----- Exercise inputs -----

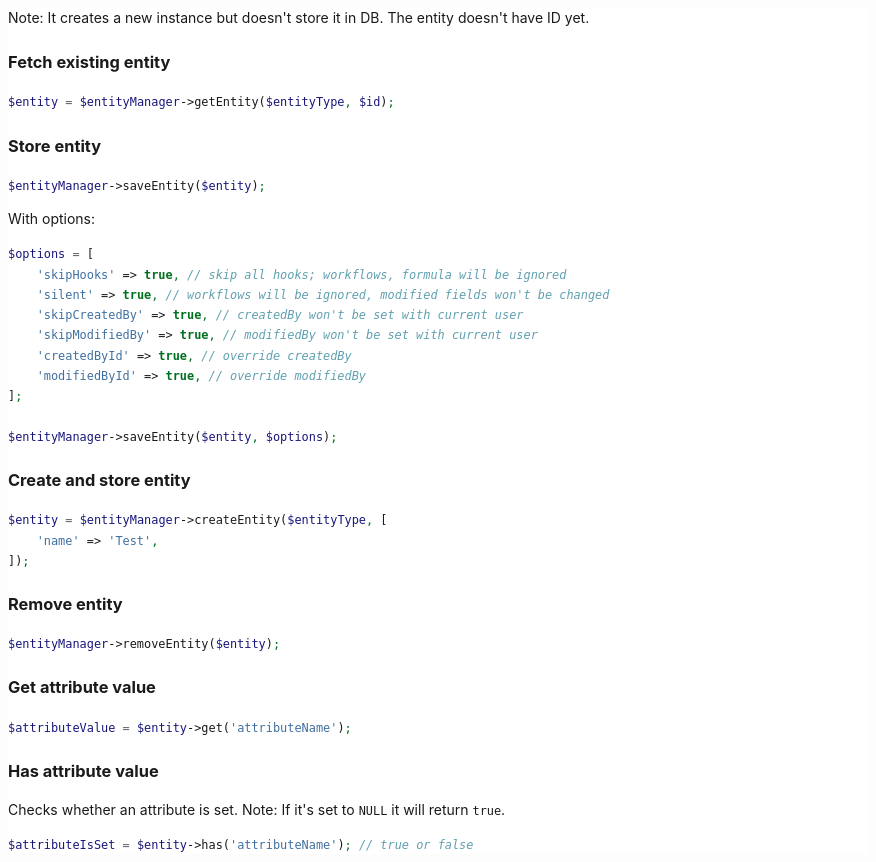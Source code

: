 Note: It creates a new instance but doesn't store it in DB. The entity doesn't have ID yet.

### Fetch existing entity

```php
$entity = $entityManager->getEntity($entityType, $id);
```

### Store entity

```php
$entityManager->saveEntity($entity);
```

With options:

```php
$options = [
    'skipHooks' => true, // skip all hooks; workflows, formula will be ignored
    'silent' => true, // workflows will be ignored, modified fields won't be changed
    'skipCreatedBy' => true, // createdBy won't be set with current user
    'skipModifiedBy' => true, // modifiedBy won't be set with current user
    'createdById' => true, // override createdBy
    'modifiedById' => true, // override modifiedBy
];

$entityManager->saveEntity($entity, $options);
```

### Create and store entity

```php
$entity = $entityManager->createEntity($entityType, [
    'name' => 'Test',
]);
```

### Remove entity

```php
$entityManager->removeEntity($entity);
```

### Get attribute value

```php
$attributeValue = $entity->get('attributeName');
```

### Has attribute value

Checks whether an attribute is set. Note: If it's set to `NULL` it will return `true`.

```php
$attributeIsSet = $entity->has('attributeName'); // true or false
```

-----

All lines from the one that contains "### Has attribute value" to the end of the records above are to be copied exactly; leave out the rest.

**Written response**
### Has attribute value

Checks whether an attribute is set. Note: If it's set to `NULL` it will return `true`.

```php
$attributeIsSet = $entity->has('attributeName'); // true or false
```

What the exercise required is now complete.